In a 232-198 vote, the House defeated a measure that would extend government funding by 30 days and avert a shutdown. That bill would have slashed spending and restricted immigration, Republican priorities that had little chance of passing the Democratic-controlled Senate.
The defeat left Republicans – who control the chamber by 221-212 – without a clear strategy to avert a shutdown that would close national parks, disrupt pay for up to 4 million federal workers and hobble everything from financial oversight to scientific research if funding is not extended past 12:01 a.m. ET (0401 GMT) on Sunday.
After the vote, House Speaker Kevin McCarthy said the chamber might still pass a funding extension without the conservative policies that had alienated Democrats. But he declined to say what would happen next. The chamber is expected to hold more votes on Saturday.
“It’s only a failure if you quit,” he told reporters.
It was not clear whether the Senate would act in time, either. The chamber was due on Saturday afternoon to take up a bipartisan bill that would fund the government through Nov. 17, but procedural hurdles could delay a final vote until Tuesday.
U.S. Treasury Secretary Janet Yellen said on Friday that a government shutdown would “undermine” U.S. economic progress by idling programs for small businesses and children and could delay major infrastructure improvements.
The shutdown would be the fourth in a decade and just four months after a similar standoff brought the federal government within days of defaulting on its $31 trillion debt. The repeated brinkmanship has raised worries on Wall Street, where the Moody’s ratings agency has warned it could damage U.S. creditworthiness.
Biden warned that a shutdown could take a heavy toll on the armed forces.
“We can’t be playing politics while our troops stand in the breach. It’s an absolute dereliction of duty,” Biden, a Democrat, said at a retirement ceremony for Mark Milley, a senior general.

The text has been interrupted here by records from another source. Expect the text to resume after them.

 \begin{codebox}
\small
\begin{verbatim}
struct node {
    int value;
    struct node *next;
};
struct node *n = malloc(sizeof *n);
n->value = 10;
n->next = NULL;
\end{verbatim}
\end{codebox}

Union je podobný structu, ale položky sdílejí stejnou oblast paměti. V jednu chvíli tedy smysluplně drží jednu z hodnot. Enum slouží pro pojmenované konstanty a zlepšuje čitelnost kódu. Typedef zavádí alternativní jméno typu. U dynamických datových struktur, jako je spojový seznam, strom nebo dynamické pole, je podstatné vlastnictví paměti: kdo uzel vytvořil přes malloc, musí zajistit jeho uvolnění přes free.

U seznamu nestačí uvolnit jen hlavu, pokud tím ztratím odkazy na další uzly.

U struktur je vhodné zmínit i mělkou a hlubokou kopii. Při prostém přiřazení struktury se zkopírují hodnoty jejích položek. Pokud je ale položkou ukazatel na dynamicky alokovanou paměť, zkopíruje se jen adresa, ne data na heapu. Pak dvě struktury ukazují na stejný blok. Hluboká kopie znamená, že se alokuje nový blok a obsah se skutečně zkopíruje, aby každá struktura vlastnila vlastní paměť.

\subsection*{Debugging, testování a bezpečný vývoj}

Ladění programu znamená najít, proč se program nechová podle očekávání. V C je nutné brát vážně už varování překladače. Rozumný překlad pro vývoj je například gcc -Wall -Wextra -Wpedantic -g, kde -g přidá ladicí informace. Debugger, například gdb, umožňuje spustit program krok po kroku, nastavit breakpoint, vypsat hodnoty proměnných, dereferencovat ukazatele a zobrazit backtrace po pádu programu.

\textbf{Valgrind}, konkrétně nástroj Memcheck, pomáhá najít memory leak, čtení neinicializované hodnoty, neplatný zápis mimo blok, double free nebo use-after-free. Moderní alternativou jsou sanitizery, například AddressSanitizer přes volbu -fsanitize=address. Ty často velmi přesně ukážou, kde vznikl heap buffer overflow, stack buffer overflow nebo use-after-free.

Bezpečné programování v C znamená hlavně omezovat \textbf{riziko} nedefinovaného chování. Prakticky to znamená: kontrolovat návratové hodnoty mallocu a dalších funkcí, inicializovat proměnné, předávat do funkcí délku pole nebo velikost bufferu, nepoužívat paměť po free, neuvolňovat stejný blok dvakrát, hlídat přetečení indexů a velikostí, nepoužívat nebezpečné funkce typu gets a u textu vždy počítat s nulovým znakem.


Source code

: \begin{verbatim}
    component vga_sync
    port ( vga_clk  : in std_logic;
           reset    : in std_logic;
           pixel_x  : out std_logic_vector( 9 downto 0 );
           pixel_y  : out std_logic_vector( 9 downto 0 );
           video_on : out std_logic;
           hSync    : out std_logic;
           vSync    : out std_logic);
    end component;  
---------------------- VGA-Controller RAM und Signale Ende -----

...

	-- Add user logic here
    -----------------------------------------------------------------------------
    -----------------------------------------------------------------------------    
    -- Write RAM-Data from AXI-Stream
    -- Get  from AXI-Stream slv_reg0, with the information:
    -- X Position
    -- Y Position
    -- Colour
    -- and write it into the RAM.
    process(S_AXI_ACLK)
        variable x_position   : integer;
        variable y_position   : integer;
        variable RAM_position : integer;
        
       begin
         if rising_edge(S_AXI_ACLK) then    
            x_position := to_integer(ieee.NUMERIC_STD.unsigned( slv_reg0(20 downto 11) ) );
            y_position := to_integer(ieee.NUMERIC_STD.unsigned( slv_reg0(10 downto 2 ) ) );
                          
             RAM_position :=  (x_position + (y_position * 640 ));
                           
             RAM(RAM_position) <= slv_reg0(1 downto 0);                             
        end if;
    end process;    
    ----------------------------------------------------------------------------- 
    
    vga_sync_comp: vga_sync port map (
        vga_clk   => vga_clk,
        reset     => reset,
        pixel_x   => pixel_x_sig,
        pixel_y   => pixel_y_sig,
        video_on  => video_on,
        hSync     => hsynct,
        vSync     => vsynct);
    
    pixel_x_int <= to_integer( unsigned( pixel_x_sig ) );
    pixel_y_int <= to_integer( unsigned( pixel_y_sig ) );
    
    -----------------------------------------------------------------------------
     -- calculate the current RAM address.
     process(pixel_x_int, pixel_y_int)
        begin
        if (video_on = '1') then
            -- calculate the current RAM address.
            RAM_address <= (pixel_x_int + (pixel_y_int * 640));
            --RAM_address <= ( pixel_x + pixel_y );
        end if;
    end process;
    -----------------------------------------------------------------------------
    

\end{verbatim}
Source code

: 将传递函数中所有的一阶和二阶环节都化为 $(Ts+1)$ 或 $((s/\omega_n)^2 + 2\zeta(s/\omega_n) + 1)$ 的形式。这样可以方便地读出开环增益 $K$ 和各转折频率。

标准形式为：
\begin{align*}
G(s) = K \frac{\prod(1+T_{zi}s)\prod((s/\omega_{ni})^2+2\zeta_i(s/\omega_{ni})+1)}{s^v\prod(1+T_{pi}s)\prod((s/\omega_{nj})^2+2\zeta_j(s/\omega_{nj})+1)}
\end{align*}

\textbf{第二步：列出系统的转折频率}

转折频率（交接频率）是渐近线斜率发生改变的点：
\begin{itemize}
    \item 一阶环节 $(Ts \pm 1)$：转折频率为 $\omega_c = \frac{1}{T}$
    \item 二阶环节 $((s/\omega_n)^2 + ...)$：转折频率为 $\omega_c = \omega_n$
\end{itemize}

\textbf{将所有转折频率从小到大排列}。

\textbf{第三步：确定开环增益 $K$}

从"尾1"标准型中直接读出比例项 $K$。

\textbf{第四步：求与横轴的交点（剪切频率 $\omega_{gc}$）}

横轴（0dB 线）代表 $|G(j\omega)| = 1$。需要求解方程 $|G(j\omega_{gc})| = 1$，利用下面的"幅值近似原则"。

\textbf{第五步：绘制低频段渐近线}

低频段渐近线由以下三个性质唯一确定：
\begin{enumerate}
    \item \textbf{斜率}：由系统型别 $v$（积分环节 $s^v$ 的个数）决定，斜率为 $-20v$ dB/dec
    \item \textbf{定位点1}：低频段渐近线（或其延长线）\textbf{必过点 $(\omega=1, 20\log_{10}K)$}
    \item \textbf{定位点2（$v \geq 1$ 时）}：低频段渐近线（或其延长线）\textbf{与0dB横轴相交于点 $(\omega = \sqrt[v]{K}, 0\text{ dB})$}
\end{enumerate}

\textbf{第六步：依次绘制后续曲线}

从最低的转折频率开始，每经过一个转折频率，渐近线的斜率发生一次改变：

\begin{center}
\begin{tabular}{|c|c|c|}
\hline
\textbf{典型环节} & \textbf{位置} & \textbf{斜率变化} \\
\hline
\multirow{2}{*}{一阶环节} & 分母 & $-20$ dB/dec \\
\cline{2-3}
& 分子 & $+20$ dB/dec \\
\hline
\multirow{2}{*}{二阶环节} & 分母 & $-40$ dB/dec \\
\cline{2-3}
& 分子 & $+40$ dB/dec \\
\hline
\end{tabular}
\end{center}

McCarthy had hoped the Republican spending bill’s border provisions would have won over holdouts who so far have defied efforts to avert a shutdown.
In the end, 21 hardline House Republicans sided with Democrats to defeat the measure.
“There are members who don’t care whether the government stays open or it shuts down,” said Republican Representative Kat Cammack told reporters. “The ones that I believe are OK with a shutdown have never been through a shutdown.”
Holdouts say Congress should focus on writing detailed spending bills that would cover the entire fiscal year, rather than temporary extensions, even if doing so prompts a shutdown. The House has passed four full-year bills so far, though they stand no chance of winning Senate approval.
“What does work is rolling up our sleeves and getting onto these single subject bills and moving them,” Representative Matt Gaetz said on a podcast after voting against the stopgap bill on Friday.
Other Republicans said they would probably have to work with Democrats to pass a stopgap bill that could win approval in the Senate and from Biden. “Some people are missing the obvious,” said Republican Representative Don Bacon.
McCarthy said he was considering that approach but would not accept additional aid to Ukraine that Biden has requested and lawmakers in the Senate are including in their stopgap bill.
Former President Donald Trump, Biden’s likely election opponent in 2024, criticized Senate Republicans for working with Democrats.
Gaetz and a handful of other hardliners have threatened to oust McCarthy from his leadership role if he relies on Democratic votes.
“We’re in the middle of a Republican civil war that has been going on for months, and now threatens a catastrophic government shutdown,” top House Democrat Hakeem Jeffries told reporters.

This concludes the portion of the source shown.